[ENTRIES PROVIDED — start]

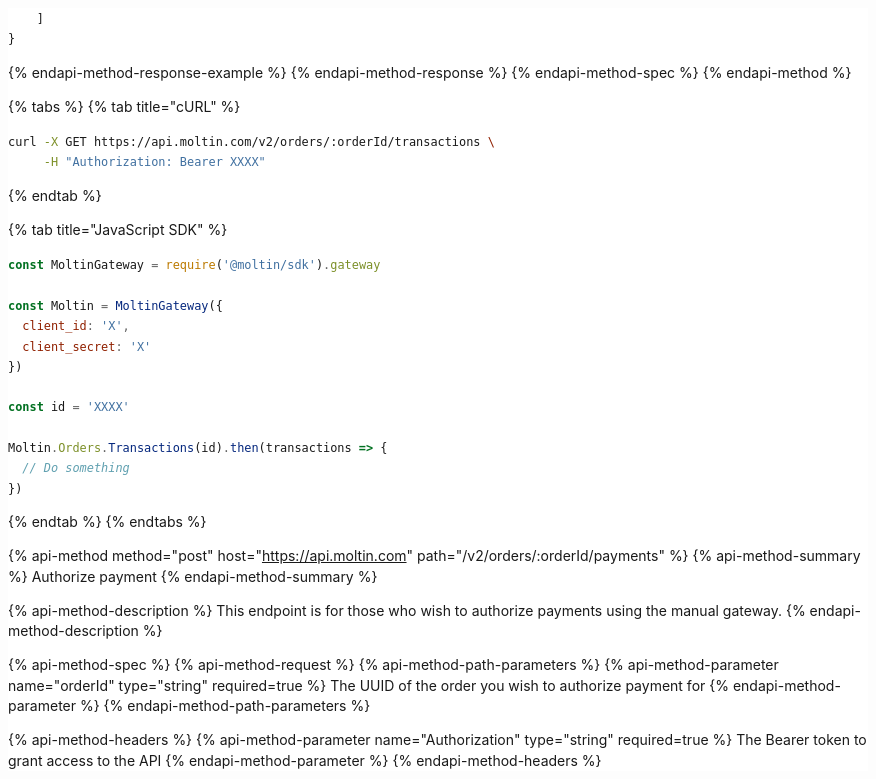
 ```javascript
    ]
}
```
{% endapi-method-response-example %}
{% endapi-method-response %}
{% endapi-method-spec %}
{% endapi-method %}

{% tabs %}
{% tab title="cURL" %}
```bash
curl -X GET https://api.moltin.com/v2/orders/:orderId/transactions \
     -H "Authorization: Bearer XXXX"
```
{% endtab %}

{% tab title="JavaScript SDK" %}
```javascript
const MoltinGateway = require('@moltin/sdk').gateway

const Moltin = MoltinGateway({
  client_id: 'X',
  client_secret: 'X'
})

const id = 'XXXX'

Moltin.Orders.Transactions(id).then(transactions => {
  // Do something
})
```
{% endtab %}
{% endtabs %}

{% api-method method="post" host="https://api.moltin.com" path="/v2/orders/:orderId/payments" %}
{% api-method-summary %}
Authorize payment
{% endapi-method-summary %}

{% api-method-description %}
This endpoint is for those who wish to authorize payments using the manual gateway.
{% endapi-method-description %}

{% api-method-spec %}
{% api-method-request %}
{% api-method-path-parameters %}
{% api-method-parameter name="orderId" type="string" required=true %}
The UUID of the order you wish to authorize payment for
{% endapi-method-parameter %}
{% endapi-method-path-parameters %}

{% api-method-headers %}
{% api-method-parameter name="Authorization" type="string" required=true %}
The Bearer token to grant access to the API
{% endapi-method-parameter %}
{% endapi-method-headers %}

[ENTRIES PROVIDED — finish]

WHAT YOU NEED TO DO: Among the lines above, list those that contain the word "payments".

SOLUTION TO THIS TASK:
{% api-method method="post" host="https://api.moltin.com" path="/v2/orders/:orderId/payments" %}
This endpoint is for those who wish to authorize payments using the manual gateway.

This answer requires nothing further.